Churches have recently commemorated the centenary of the 1910 World Missionary Conference at Edinburgh, Scotland, an event understood as the starting point of the modern ecumenical movement. A century of ecumenism has gone by. This gives us the occasion to ask what has been achieved during this century. In what ways have Christian communions, divided from one another over centuries, begun to move toward unity? What are some of the ecumenical challenges facing us today? With an emphasis on the results of ecumenical dialogue, this presentation explores some answers to these questions.

A priest of the Archdiocese of Newark, Monsignor John A. Radano served from 1984-2008 as a staff member of the Pontifical Council For Promoting Christian Unity, Vatican City, and head of its Western section. There he took part in the Catholic Church’s international bilateral dialogues with Lutherans, Reformed, Baptists, Mennonites, Pentecostals, Evangelicals, as well as informal consultations with Seventh Day Adventists and the Salvation Army. He was also the Pontifical Council’s liaison with the Commission on Faith and Order of the World Council of Churches (WCC), and a member of the Joint Working Group between the Catholic Church and the WCC. His articles appear in the New Catholic Encyclopedia (Special Jubilee Edition, the Wojtyla years), in various journals including Mid-Stream, Ecumenical Trends, Journal of Ecumenical Studies, One in Christ, Catholica, U.S. Catholic Historian, in various World Council of Churches publications including the Dictionary of the Ecumenical Movement, as well as in L’Osservatore Romano (Vatican City).
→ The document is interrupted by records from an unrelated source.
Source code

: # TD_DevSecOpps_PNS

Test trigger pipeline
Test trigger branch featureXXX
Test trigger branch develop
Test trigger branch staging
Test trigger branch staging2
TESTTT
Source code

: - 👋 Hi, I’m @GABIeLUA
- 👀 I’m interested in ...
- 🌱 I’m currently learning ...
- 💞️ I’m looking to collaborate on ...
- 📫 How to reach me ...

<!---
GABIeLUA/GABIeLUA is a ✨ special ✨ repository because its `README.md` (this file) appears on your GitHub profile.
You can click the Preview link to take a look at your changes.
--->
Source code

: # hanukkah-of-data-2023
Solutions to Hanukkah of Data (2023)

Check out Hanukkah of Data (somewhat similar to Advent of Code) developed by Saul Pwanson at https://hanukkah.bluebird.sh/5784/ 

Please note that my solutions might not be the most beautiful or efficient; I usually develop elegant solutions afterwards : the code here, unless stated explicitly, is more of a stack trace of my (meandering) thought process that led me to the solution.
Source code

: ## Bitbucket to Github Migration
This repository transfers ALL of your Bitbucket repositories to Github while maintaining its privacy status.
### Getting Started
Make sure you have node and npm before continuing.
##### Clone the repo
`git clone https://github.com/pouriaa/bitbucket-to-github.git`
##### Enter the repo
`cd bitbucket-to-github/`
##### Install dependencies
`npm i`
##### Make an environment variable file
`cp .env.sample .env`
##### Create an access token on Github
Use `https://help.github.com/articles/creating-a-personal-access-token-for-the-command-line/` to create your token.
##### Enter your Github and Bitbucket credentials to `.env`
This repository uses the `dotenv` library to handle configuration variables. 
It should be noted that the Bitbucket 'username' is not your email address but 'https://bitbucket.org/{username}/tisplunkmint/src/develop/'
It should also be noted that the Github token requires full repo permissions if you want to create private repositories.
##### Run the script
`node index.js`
His book, Lutheran and Catholic Reconciliation on Justification, was published by Eerdmans in 2009. He is currently an adjunct professor at Seton Hall University and at St. Joseph’s Seminary (Dunwoodie). He was also appointed Visiting Professor at the Pontifical University of St. Thomas Aquinas (The Angelicum) Rome, 2009-2010, and Scholar-In–Residence at St. Paul Seminary School of Divinity of the University of St. Thomas in St. Paul, Minnesota for spring semester 2010.